* RECORDS SHOWN
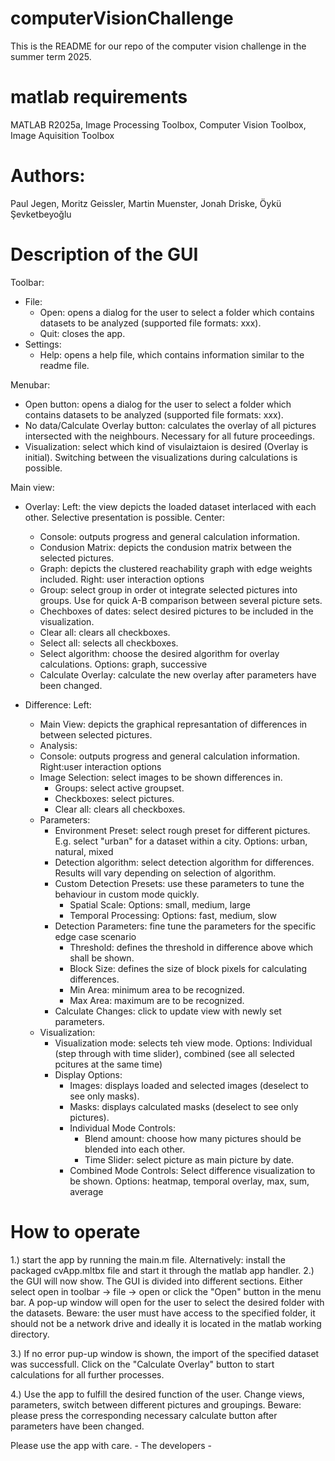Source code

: # computerVisionChallenge

This is the README for our repo of the computer vision challenge in the summer term 2025.

# matlab requirements

MATLAB R2025a, Image Processing Toolbox, Computer Vision Toolbox, Image Aquisition Toolbox

# Authors: 
Paul Jegen, Moritz Geissler, Martin Muenster, Jonah Driske, Öykü Şevketbeyoğlu

# Description of the GUI
Toolbar: 
  - File: 
    - Open: opens a dialog for the user to select a folder which contains datasets to be analyzed (supported file formats: xxx). 
    - Quit: closes the app. 
  - Settings:
    - Help: opens a help file, which contains information similar to the readme file.
   
Menubar: 
- Open button: opens a dialog for the user to select a folder which contains datasets to be analyzed (supported file formats: xxx).
- No data/Calculate Overlay button: calculates the overlay of all pictures intersected with the neighbours. Necessary for all future proceedings.
- Visualization: select which kind of visulaiztaion is desired (Overlay is initial). Switching between the visualizations during calculations is possible.

Main view:
- Overlay:
  Left: the view depicts the loaded dataset interlaced with each other. Selective presentation is possible.
  Center:
    - Console: outputs progress and general calculation information.
    - Condusion Matrix: depicts the condusion matrix between the selected pictures.
    - Graph: depicts the clustered reachability graph with edge weights included.
  Right: user interaction options
  - Group: select group in order ot integrate selected pictures into groups. Use for quick A-B comparison between several picture sets.
  - Chechboxes of dates: select desired pictures to be included in the visualization.
  - Clear all: clears all checkboxes.
  - Select all: selects all checkboxes.
  - Select algorithm: choose the desired algorithm for overlay calculations. Options: graph, successive
  - Calculate Overlay: calculate the new overlay after parameters have been changed.
 
- Difference:
  Left:
    - Main View: depicts the graphical represantation of differences in between selected pictures.
    - Analysis:
    - Console: outputs progress and general calculation information.
  Right:user interaction options
    - Image Selection: select images to be shown differences in.
      - Groups: select active groupset. 
      - Checkboxes: select pictures.
      - Clear all: clears all checkboxes.
    - Parameters:
      - Environment Preset: select rough preset for different pictures. E.g. select "urban" for a dataset within a city. Options: urban,            natural, mixed
      - Detection algorithm: select detection algorithm for differences. Results will vary depending on selection of algorithm.
      - Custom Detection Presets: use these parameters to tune the behaviour in custom mode quickly. 
        - Spatial Scale: Options: small, medium, large
        - Temporal Processing: Options: fast, medium, slow
      - Detection Parameters: fine tune the parameters for the specific edge case scenario
        - Threshold: defines the threshold in difference above which shall be shown.
        - Block Size: defines the size of block pixels for calculating differences.
        - Min Area: minimum area to be recognized. 
        - Max Area: maximum are to be recognized.
      - Calculate Changes: click to update view with newly set parameters.
    - Visualization:
      - Visualization mode: selects teh view mode. Options: Individual (step through with time slider), combined (see all selected pcitures at the same time)
      - Display Options:
        - Images: displays loaded and selected images (deselect to see only masks). 
        - Masks: displays calculated masks (deselect to see only pictures).
        - Individual Mode Controls:
          - Blend amount: choose how many pictures should be blended into each other.
          - Time Slider: select picture as main picture by date.
        - Combined Mode Controls:
          Select difference visualization to be shown. Options: heatmap, temporal overlay, max, sum, average


# How to operate

1.) start the app by running the main.m file. Alternatively: install the packaged cvApp.mltbx file and start it through the matlab app handler. 
2.) the GUI will now show. The GUI is divided into different sections. Either select open in toolbar -> file -> open or click the "Open" button in the menu bar. 
A pop-up window will open for the user to select the desired folder with the datasets. Beware: the user must have access to the specified folder, it should not be a network drive and ideally it is located in the matlab working directory. 

3.) If no error pup-up window is shown, the import of the specified dataset was successfull. Click on the "Calculate Overlay" button to start calculations for all further processes. 

4.) Use the app to fulfill the desired function of the user. Change views, parameters, switch between different pictures and groupings. Beware: please press the corresponding necessary calculate button after parameters have been changed. 

Please use the app with care. - The developers -
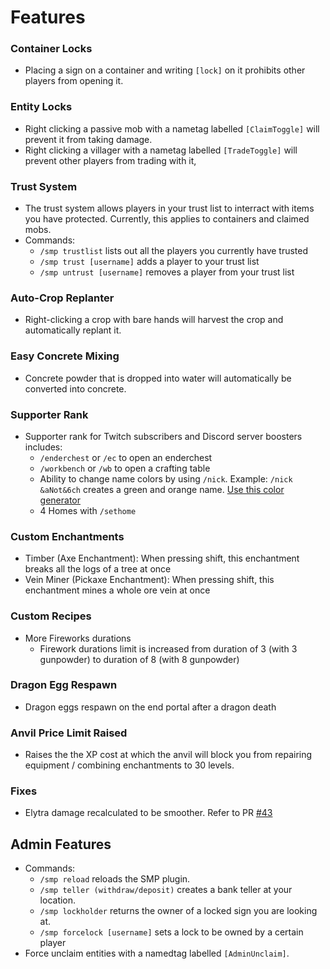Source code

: # Features

### Container Locks
- Placing a sign on a container and writing `[lock]` on it prohibits other players from opening it.

### Entity Locks
- Right clicking a passive mob with a nametag labelled `[ClaimToggle]` will prevent it from taking damage.
- Right clicking a villager with a nametag labelled `[TradeToggle]` will prevent other players from trading with it,

### Trust System
- The trust system allows players in your trust list to interract with items you have protected. Currently, this applies to containers and claimed mobs.
- Commands:
    - `/smp trustlist` lists out all the players you currently have trusted
    - `/smp trust [username]` adds a player to your trust list
    - `/smp untrust [username]` removes a player from your trust list

### Auto-Crop Replanter
- Right-clicking a crop with bare hands will harvest the crop and automatically replant it.

### Easy Concrete Mixing
- Concrete powder that is dropped into water will automatically be converted into concrete.

### Supporter Rank
- Supporter rank for Twitch subscribers and Discord server boosters includes:
    - `/enderchest` or `/ec` to open an enderchest
    - `/workbench` or `/wb` to open a crafting table
    - Ability to change name colors by using `/nick`. Example: `/nick &aNot&6ch` creates a green and orange name. [Use this color generator](https://minecraftitemids.com/color-codes)
    - 4 Homes with `/sethome`


### Custom Enchantments
- Timber (Axe Enchantment): When pressing shift, this enchantment breaks all the logs of a tree at once
- Vein Miner (Pickaxe Enchantment): When pressing shift, this enchantment mines a whole ore vein at once

### Custom Recipes
- More Fireworks durations
    - Firework durations limit is increased from duration of 3 (with 3 gunpowder) to duration of 8 (with 8 gunpowder)

### Dragon Egg Respawn
- Dragon eggs respawn on the end portal after a dragon death

### Anvil Price Limit Raised
- Raises the the XP cost at which the anvil will block you from repairing equipment / combining enchantments to 30 levels.

### Fixes
- Elytra damage recalculated to be smoother. Refer to PR [#43](https://github.com/Coolment-Content-Creation/SMP/pull/43)


## Admin Features
- Commands:
    - `/smp reload` reloads the SMP plugin.
    - `/smp teller (withdraw/deposit)` creates a bank teller at your location.
    - `/smp lockholder` returns the owner of a locked sign you are looking at.
    - `/smp forcelock [username]` sets a lock to be owned by a certain player
- Force unclaim entities with a namedtag labelled `[AdminUnclaim]`.

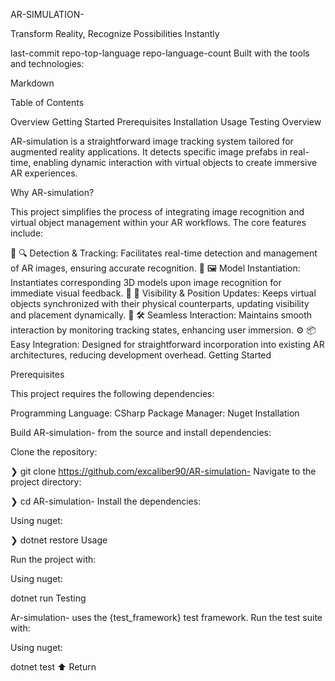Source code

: AR-SIMULATION-

Transform Reality, Recognize Possibilities Instantly

last-commit repo-top-language repo-language-count
Built with the tools and technologies:

Markdown

Table of Contents

Overview
Getting Started
Prerequisites
Installation
Usage
Testing
Overview

AR-simulation is a straightforward image tracking system tailored for augmented reality applications. It detects specific image prefabs in real-time, enabling dynamic interaction with virtual objects to create immersive AR experiences.

Why AR-simulation?

This project simplifies the process of integrating image recognition and virtual object management within your AR workflows. The core features include:

🧩 🔍 Detection & Tracking: Facilitates real-time detection and management of AR images, ensuring accurate recognition.
🎯 🖼️ Model Instantiation: Instantiates corresponding 3D models upon image recognition for immediate visual feedback.
🔄 🔧 Visibility & Position Updates: Keeps virtual objects synchronized with their physical counterparts, updating visibility and placement dynamically.
🧭 🛠️ Seamless Interaction: Maintains smooth interaction by monitoring tracking states, enhancing user immersion.
⚙️ 📦 Easy Integration: Designed for straightforward incorporation into existing AR architectures, reducing development overhead.
Getting Started

Prerequisites

This project requires the following dependencies:

Programming Language: CSharp
Package Manager: Nuget
Installation

Build AR-simulation- from the source and install dependencies:

Clone the repository:

❯ git clone https://github.com/excaliber90/AR-simulation-
Navigate to the project directory:

❯ cd AR-simulation-
Install the dependencies:

Using nuget:

❯ dotnet restore
Usage

Run the project with:

Using nuget:

dotnet run
Testing

Ar-simulation- uses the {test_framework} test framework. Run the test suite with:

Using nuget:

dotnet test
⬆ Return
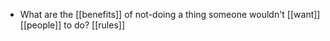 - What are the [[benefits]] of not-doing a thing someone wouldn't [[want]] [[people]] to do? [[rules]]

* TASK REQUIREMENTS
Every line from the top of the records above to the line with "Right:user interaction options", inclusive, should be duplicated exactly, minus the pictures.

* OUTPUT FOR THIS EXERCISE
Source code

: # computerVisionChallenge

This is the README for our repo of the computer vision challenge in the summer term 2025.

# matlab requirements

MATLAB R2025a, Image Processing Toolbox, Computer Vision Toolbox, Image Aquisition Toolbox

# Authors: 
Paul Jegen, Moritz Geissler, Martin Muenster, Jonah Driske, Öykü Şevketbeyoğlu

# Description of the GUI
Toolbar: 
  - File: 
    - Open: opens a dialog for the user to select a folder which contains datasets to be analyzed (supported file formats: xxx). 
    - Quit: closes the app. 
  - Settings:
    - Help: opens a help file, which contains information similar to the readme file.
   
Menubar: 
- Open button: opens a dialog for the user to select a folder which contains datasets to be analyzed (supported file formats: xxx).
- No data/Calculate Overlay button: calculates the overlay of all pictures intersected with the neighbours. Necessary for all future proceedings.
- Visualization: select which kind of visulaiztaion is desired (Overlay is initial). Switching between the visualizations during calculations is possible.

Main view:
- Overlay:
  Left: the view depicts the loaded dataset interlaced with each other. Selective presentation is possible.
  Center:
    - Console: outputs progress and general calculation information.
    - Condusion Matrix: depicts the condusion matrix between the selected pictures.
    - Graph: depicts the clustered reachability graph with edge weights included.
  Right: user interaction options
  - Group: select group in order ot integrate selected pictures into groups. Use for quick A-B comparison between several picture sets.
  - Chechboxes of dates: select desired pictures to be included in the visualization.
  - Clear all: clears all checkboxes.
  - Select all: selects all checkboxes.
  - Select algorithm: choose the desired algorithm for overlay calculations. Options: graph, successive
  - Calculate Overlay: calculate the new overlay after parameters have been changed.
 
- Difference:
  Left:
    - Main View: depicts the graphical represantation of differences in between selected pictures.
    - Analysis:
    - Console: outputs progress and general calculation information.
  Right:user interaction options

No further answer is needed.